All that is needed is every line of the listing below that has "logs".

** Opening Material shown block **

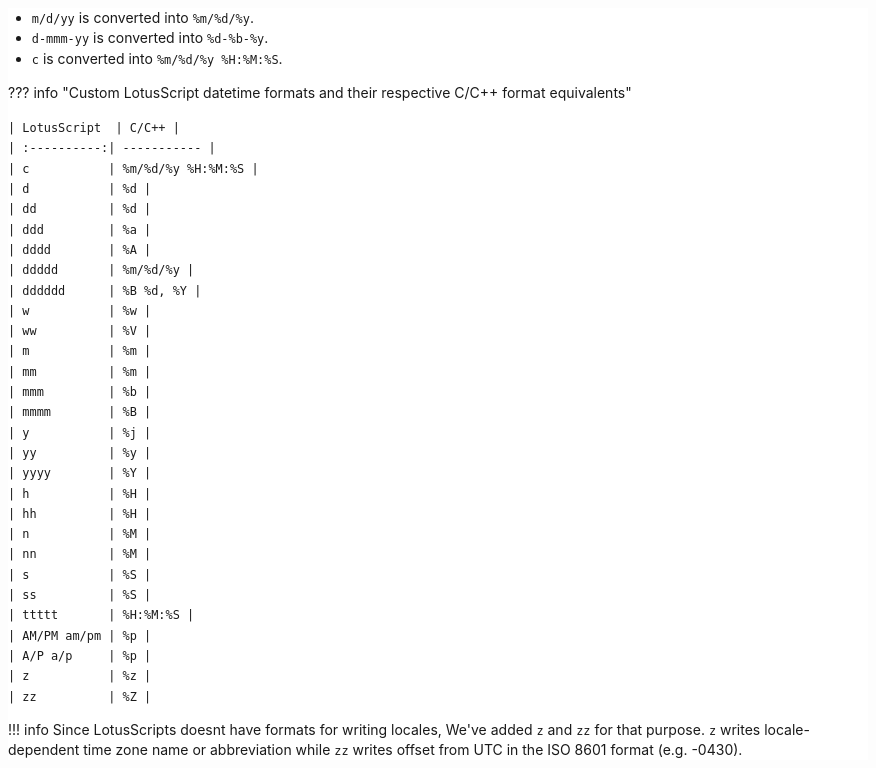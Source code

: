 - `m/d/yy` is converted into `%m/%d/%y`.
- `d-mmm-yy` is converted into `%d-%b-%y`.
- `c` is converted into `%m/%d/%y %H:%M:%S`.

??? info "Custom LotusScript datetime formats and their respective C/C++ format equivalents"

    | LotusScript  | C/C++ |
    | :----------:| ----------- |
    | c           | %m/%d/%y %H:%M:%S |
    | d           | %d |
    | dd          | %d |
    | ddd         | %a |
    | dddd        | %A |
    | ddddd       | %m/%d/%y |
    | dddddd      | %B %d, %Y |
    | w           | %w |
    | ww          | %V |
    | m           | %m |
    | mm          | %m |
    | mmm         | %b |
    | mmmm        | %B |
    | y           | %j |
    | yy          | %y |
    | yyyy        | %Y |
    | h           | %H |
    | hh          | %H |
    | n           | %M |
    | nn          | %M |
    | s           | %S |
    | ss          | %S |
    | ttttt       | %H:%M:%S |
    | AM/PM am/pm | %p |
    | A/P a/p     | %p |
    | z           | %z |
    | zz          | %Z |

!!! info
    Since LotusScripts doesnt have formats for writing locales, We've added `z` and `zz` for that purpose. `z` writes locale-dependent time zone name or abbreviation while `zz` writes offset from UTC in the ISO 8601 format (e.g. -0430).
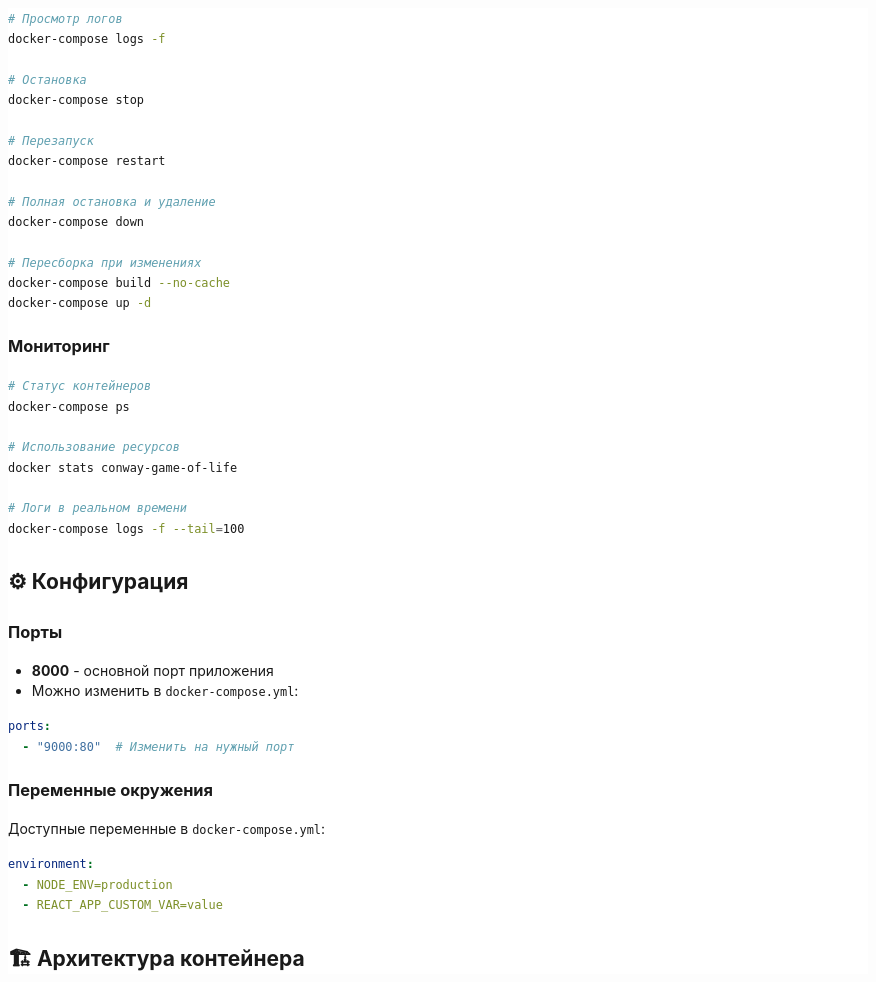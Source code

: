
 ```bash
# Просмотр логов
docker-compose logs -f

# Остановка
docker-compose stop

# Перезапуск
docker-compose restart

# Полная остановка и удаление
docker-compose down

# Пересборка при изменениях
docker-compose build --no-cache
docker-compose up -d
```

### Мониторинг

```bash
# Статус контейнеров
docker-compose ps

# Использование ресурсов
docker stats conway-game-of-life

# Логи в реальном времени
docker-compose logs -f --tail=100
```

## ⚙️ Конфигурация

### Порты

- **8000** - основной порт приложения
- Можно изменить в `docker-compose.yml`:

```yaml
ports:
  - "9000:80"  # Изменить на нужный порт
```

### Переменные окружения

Доступные переменные в `docker-compose.yml`:

```yaml
environment:
  - NODE_ENV=production
  - REACT_APP_CUSTOM_VAR=value
```

## 🏗️ Архитектура контейнера
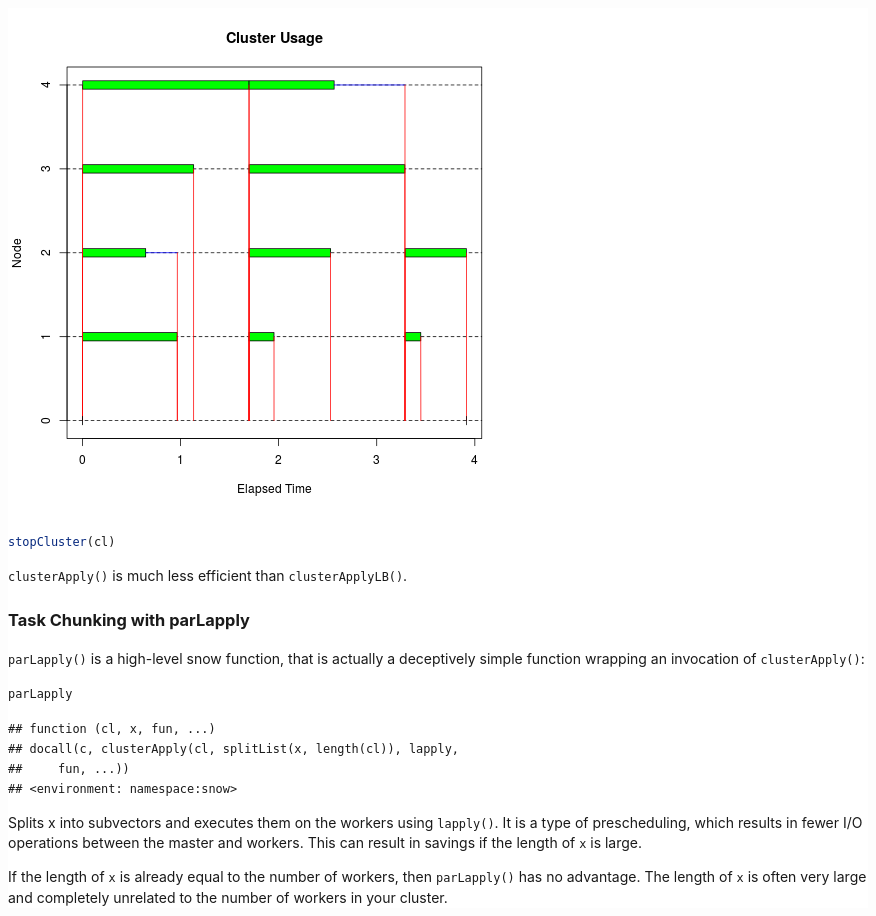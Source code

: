 ![plot of chunk unnamed-chunk-10](figure/unnamed-chunk-10-1.png) 

```r
stopCluster(cl)
```
`clusterApply()` is much less efficient than `clusterApplyLB()`.
### Task Chunking with parLapply

`parLapply()` is a high-level snow function, that is actually a deceptively simple function wrapping an invocation of `clusterApply()`:

```r
parLapply
```

```
## function (cl, x, fun, ...) 
## docall(c, clusterApply(cl, splitList(x, length(cl)), lapply, 
##     fun, ...))
## <environment: namespace:snow>
```

Splits x into subvectors and executes them on the workers using `lapply()`. It is a type of prescheduling, which results in fewer I/O operations between the master and workers. This can result in savings if the length of `x` is large.

If the length of `x` is already equal to the number of workers, then `parLapply()` has no advantage. The length of `x` is often very large and completely unrelated to the number of workers in your cluster.
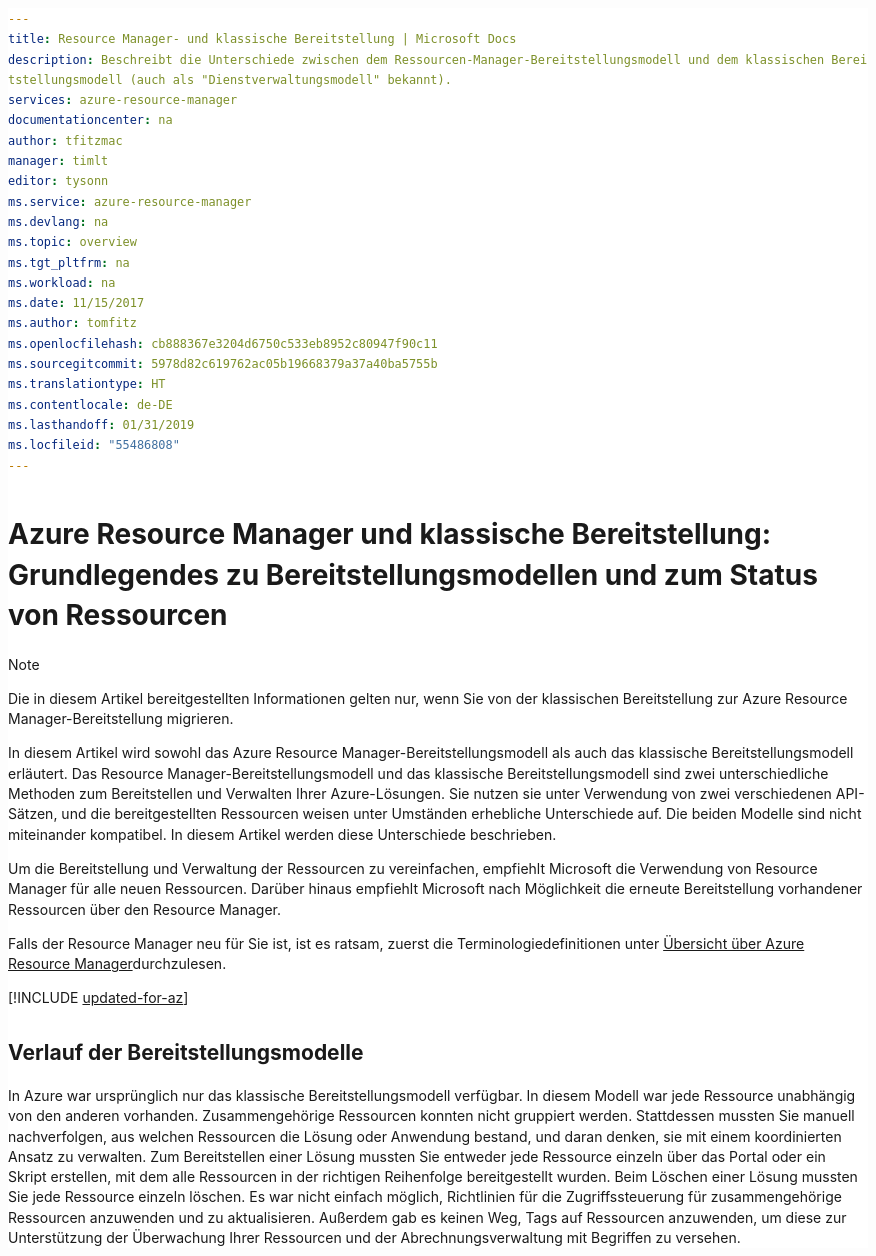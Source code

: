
 ```yaml
---
title: Resource Manager- und klassische Bereitstellung | Microsoft Docs
description: Beschreibt die Unterschiede zwischen dem Ressourcen-Manager-Bereitstellungsmodell und dem klassischen Bereitstellungsmodell (auch als "Dienstverwaltungsmodell" bekannt).
services: azure-resource-manager
documentationcenter: na
author: tfitzmac
manager: timlt
editor: tysonn
ms.service: azure-resource-manager
ms.devlang: na
ms.topic: overview
ms.tgt_pltfrm: na
ms.workload: na
ms.date: 11/15/2017
ms.author: tomfitz
ms.openlocfilehash: cb888367e3204d6750c533eb8952c80947f90c11
ms.sourcegitcommit: 5978d82c619762ac05b19668379a37a40ba5755b
ms.translationtype: HT
ms.contentlocale: de-DE
ms.lasthandoff: 01/31/2019
ms.locfileid: "55486808"
---
```

# <a name="azure-resource-manager-vs-classic-deployment-understand-deployment-models-and-the-state-of-your-resources"></a>Azure Resource Manager und klassische Bereitstellung: Grundlegendes zu Bereitstellungsmodellen und zum Status von Ressourcen

> [!NOTE]
> Die in diesem Artikel bereitgestellten Informationen gelten nur, wenn Sie von der klassischen Bereitstellung zur Azure Resource Manager-Bereitstellung migrieren.

In diesem Artikel wird sowohl das Azure Resource Manager-Bereitstellungsmodell als auch das klassische Bereitstellungsmodell erläutert. Das Resource Manager-Bereitstellungsmodell und das klassische Bereitstellungsmodell sind zwei unterschiedliche Methoden zum Bereitstellen und Verwalten Ihrer Azure-Lösungen. Sie nutzen sie unter Verwendung von zwei verschiedenen API-Sätzen, und die bereitgestellten Ressourcen weisen unter Umständen erhebliche Unterschiede auf. Die beiden Modelle sind nicht miteinander kompatibel. In diesem Artikel werden diese Unterschiede beschrieben.

Um die Bereitstellung und Verwaltung der Ressourcen zu vereinfachen, empfiehlt Microsoft die Verwendung von Resource Manager für alle neuen Ressourcen. Darüber hinaus empfiehlt Microsoft nach Möglichkeit die erneute Bereitstellung vorhandener Ressourcen über den Resource Manager.

Falls der Resource Manager neu für Sie ist, ist es ratsam, zuerst die Terminologiedefinitionen unter [Übersicht über Azure Resource Manager](resource-group-overview.md)durchzulesen.

[!INCLUDE [updated-for-az](../../includes/updated-for-az.md)]

## <a name="history-of-the-deployment-models"></a>Verlauf der Bereitstellungsmodelle
In Azure war ursprünglich nur das klassische Bereitstellungsmodell verfügbar. In diesem Modell war jede Ressource unabhängig von den anderen vorhanden. Zusammengehörige Ressourcen konnten nicht gruppiert werden. Stattdessen mussten Sie manuell nachverfolgen, aus welchen Ressourcen die Lösung oder Anwendung bestand, und daran denken, sie mit einem koordinierten Ansatz zu verwalten. Zum Bereitstellen einer Lösung mussten Sie entweder jede Ressource einzeln über das Portal oder ein Skript erstellen, mit dem alle Ressourcen in der richtigen Reihenfolge bereitgestellt wurden. Beim Löschen einer Lösung mussten Sie jede Ressource einzeln löschen. Es war nicht einfach möglich, Richtlinien für die Zugriffssteuerung für zusammengehörige Ressourcen anzuwenden und zu aktualisieren. Außerdem gab es keinen Weg, Tags auf Ressourcen anzuwenden, um diese zur Unterstützung der Überwachung Ihrer Ressourcen und der Abrechnungsverwaltung mit Begriffen zu versehen.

** Closing Material shown block **

## Result below
docker-compose logs -f
docker-compose logs -f --tail=100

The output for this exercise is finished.